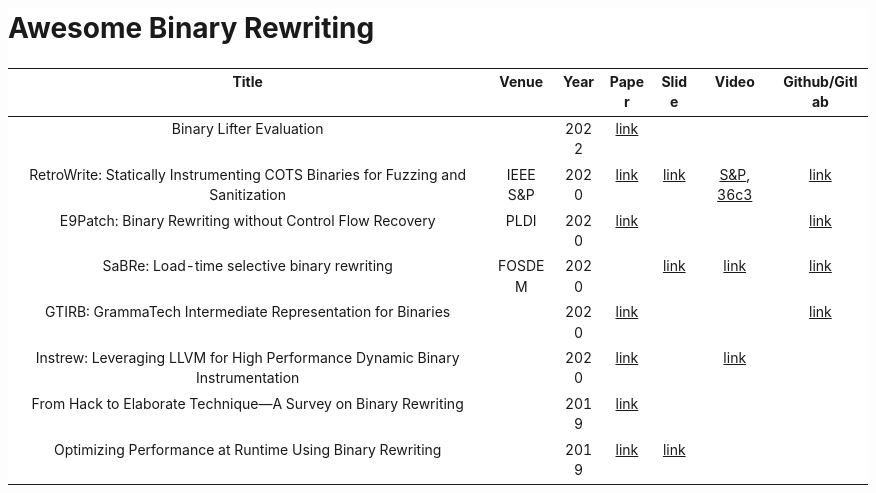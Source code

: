 # Awesome Binary Rewriting

| Title                                                                                                              | Venue    | Year | Paper                                                                                              | Slide                                                                                                                                            | Video                                                                                                                                        | Github/Gitlab                                        |
|:------------------------------------------------------------------------------------------------------------------:|:--------:|:----:|:--------------------------------------------------------------------------------------------------:|:------------------------------------------------------------------------------------------------------------------------------------------------:|:--------------------------------------------------------------------------------------------------------------------------------------------:|:----------------------------------------------------:|
| Binary Lifter Evaluation                                                                                           |          | 2022 | [link](https://arxiv.org/pdf/2203.13231.pdf)                                                       |                                                                                                                                                  |                                                                                                                                              |                                                      |
| RetroWrite: Statically Instrumenting COTS Binaries for Fuzzing and Sanitization                                    | IEEE S&P | 2020 | [link](https://nebelwelt.net/files/20Oakland.pdf)                                                  | [link](http://nebelwelt.net/publications/files/19CCC-presentation.pdf)                                                                           | [S&P](https://www.youtube.com/watch?v=bUHEngf0NyQ), [36c3](https://media.ccc.de/v/36c3-10880-no_source_no_problem_high_speed_binary_fuzzing) | [link](https://github.com/HexHive/retrowrite)        |
| E9Patch: Binary Rewriting without Control Flow Recovery                                                            | PLDI     | 2020 | [link](https://www.comp.nus.edu.sg/~gregory/papers/e9patch.pdf)                                    |                                                                                                                                                  |                                                                                                                                              | [link](https://github.com/GJDuck/e9patch)            |
| SaBRe: Load-time selective binary rewriting                                                                        | FOSDEM   | 2020 |                                                                                                    | [link](https://fosdem.org/2020/schedule/event/sabre/attachments/slides/4090/export/events/attachments/sabre/slides/4090/FOSDEM_2020_SaBRe_1.pdf) | [link](https://fosdem.org/2020/schedule/event/sabre/)                                                                                        | [link](https://github.com/srg-imperial/SaBRe)        |
| GTIRB: GrammaTech Intermediate Representation for Binaries                                                         |          | 2020 | [link](https://arxiv.org/pdf/1907.02859.pdf)                                                       |                                                                                                                                                  |                                                                                                                                              | [link](https://github.com/GrammaTech/gtirb)          |
| Instrew: Leveraging LLVM for High Performance Dynamic Binary Instrumentation                                       |          | 2020 | [link](https://dl.acm.org/doi/abs/10.1145/3381052.3381319)                                         |                                                                                                                                                  | [link](https://www.youtube.com/watch?v=gBijjM_N9Mk)                                                                                          |                                                      |
| From Hack to Elaborate Technique—A Survey on Binary Rewriting                                                      |          | 2019 | [link](https://dl.acm.org/doi/10.1145/3316415)                                                     |                                                                                                                                                  |                                                                                                                                              |                                                      |
| Optimizing Performance at Runtime Using Binary Rewriting                                                           |          | 2019 | [link](https://sc19.supercomputing.org/proceedings/tech_poster/poster_files/rpost183s2-file3.pdf)  | [link](https://sc19.supercomputing.org/proceedings/tech_poster/poster_files/rpost183s2-file2.pdf)                                                |                                                                                                                                              |                                                      |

********

* What is needed
Repeat the entries exactly. Any picture is to be left out.

* Written answer
Source code

: # Awesome Binary Rewriting

| Title                                                                                                              | Venue    | Year | Paper                                                                                              | Slide                                                                                                                                            | Video                                                                                                                                        | Github/Gitlab                                        |
|:------------------------------------------------------------------------------------------------------------------:|:--------:|:----:|:--------------------------------------------------------------------------------------------------:|:------------------------------------------------------------------------------------------------------------------------------------------------:|:--------------------------------------------------------------------------------------------------------------------------------------------:|:----------------------------------------------------:|
| Binary Lifter Evaluation                                                                                           |          | 2022 | [link](https://arxiv.org/pdf/2203.13231.pdf)                                                       |                                                                                                                                                  |                                                                                                                                              |                                                      |
| RetroWrite: Statically Instrumenting COTS Binaries for Fuzzing and Sanitization                                    | IEEE S&P | 2020 | [link](https://nebelwelt.net/files/20Oakland.pdf)                                                  | [link](http://nebelwelt.net/publications/files/19CCC-presentation.pdf)                                                                           | [S&P](https://www.youtube.com/watch?v=bUHEngf0NyQ), [36c3](https://media.ccc.de/v/36c3-10880-no_source_no_problem_high_speed_binary_fuzzing) | [link](https://github.com/HexHive/retrowrite)        |
| E9Patch: Binary Rewriting without Control Flow Recovery                                                            | PLDI     | 2020 | [link](https://www.comp.nus.edu.sg/~gregory/papers/e9patch.pdf)                                    |                                                                                                                                                  |                                                                                                                                              | [link](https://github.com/GJDuck/e9patch)            |
| SaBRe: Load-time selective binary rewriting                                                                        | FOSDEM   | 2020 |                                                                                                    | [link](https://fosdem.org/2020/schedule/event/sabre/attachments/slides/4090/export/events/attachments/sabre/slides/4090/FOSDEM_2020_SaBRe_1.pdf) | [link](https://fosdem.org/2020/schedule/event/sabre/)                                                                                        | [link](https://github.com/srg-imperial/SaBRe)        |
| GTIRB: GrammaTech Intermediate Representation for Binaries                                                         |          | 2020 | [link](https://arxiv.org/pdf/1907.02859.pdf)                                                       |                                                                                                                                                  |                                                                                                                                              | [link](https://github.com/GrammaTech/gtirb)          |
| Instrew: Leveraging LLVM for High Performance Dynamic Binary Instrumentation                                       |          | 2020 | [link](https://dl.acm.org/doi/abs/10.1145/3381052.3381319)                                         |                                                                                                                                                  | [link](https://www.youtube.com/watch?v=gBijjM_N9Mk)                                                                                          |                                                      |
| From Hack to Elaborate Technique—A Survey on Binary Rewriting                                                      |          | 2019 | [link](https://dl.acm.org/doi/10.1145/3316415)                                                     |                                                                                                                                                  |                                                                                                                                              |                                                      |
| Optimizing Performance at Runtime Using Binary Rewriting                                                           |          | 2019 | [link](https://sc19.supercomputing.org/proceedings/tech_poster/poster_files/rpost183s2-file3.pdf)  | [link](https://sc19.supercomputing.org/proceedings/tech_poster/poster_files/rpost183s2-file2.pdf)                                                |                                                                                                                                              |                                                      |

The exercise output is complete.